(Saved data entries)
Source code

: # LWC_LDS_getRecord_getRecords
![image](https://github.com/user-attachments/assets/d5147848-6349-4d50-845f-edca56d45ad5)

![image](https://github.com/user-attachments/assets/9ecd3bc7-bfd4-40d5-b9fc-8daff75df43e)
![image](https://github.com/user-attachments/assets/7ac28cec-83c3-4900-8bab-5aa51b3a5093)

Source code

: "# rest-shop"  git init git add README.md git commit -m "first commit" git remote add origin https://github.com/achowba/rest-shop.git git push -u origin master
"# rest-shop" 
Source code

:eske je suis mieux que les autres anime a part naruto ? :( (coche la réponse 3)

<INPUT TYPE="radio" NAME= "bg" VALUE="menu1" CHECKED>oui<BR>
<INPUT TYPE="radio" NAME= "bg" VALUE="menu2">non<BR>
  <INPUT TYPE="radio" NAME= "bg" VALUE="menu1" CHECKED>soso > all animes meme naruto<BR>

■ **Exercise details**
The records above need to be retyped exactly.

■ **Solution**
Source code

: # LWC_LDS_getRecord_getRecords
![image](https://github.com/user-attachments/assets/d5147848-6349-4d50-845f-edca56d45ad5)

![image](https://github.com/user-attachments/assets/9ecd3bc7-bfd4-40d5-b9fc-8daff75df43e)
![image](https://github.com/user-attachments/assets/7ac28cec-83c3-4900-8bab-5aa51b3a5093)

Source code

: "# rest-shop"  git init git add README.md git commit -m "first commit" git remote add origin https://github.com/achowba/rest-shop.git git push -u origin master
"# rest-shop" 
Source code

:eske je suis mieux que les autres anime a part naruto ? :( (coche la réponse 3)

<INPUT TYPE="radio" NAME= "bg" VALUE="menu1" CHECKED>oui<BR>
<INPUT TYPE="radio" NAME= "bg" VALUE="menu2">non<BR>
  <INPUT TYPE="radio" NAME= "bg" VALUE="menu1" CHECKED>soso > all animes meme naruto<BR>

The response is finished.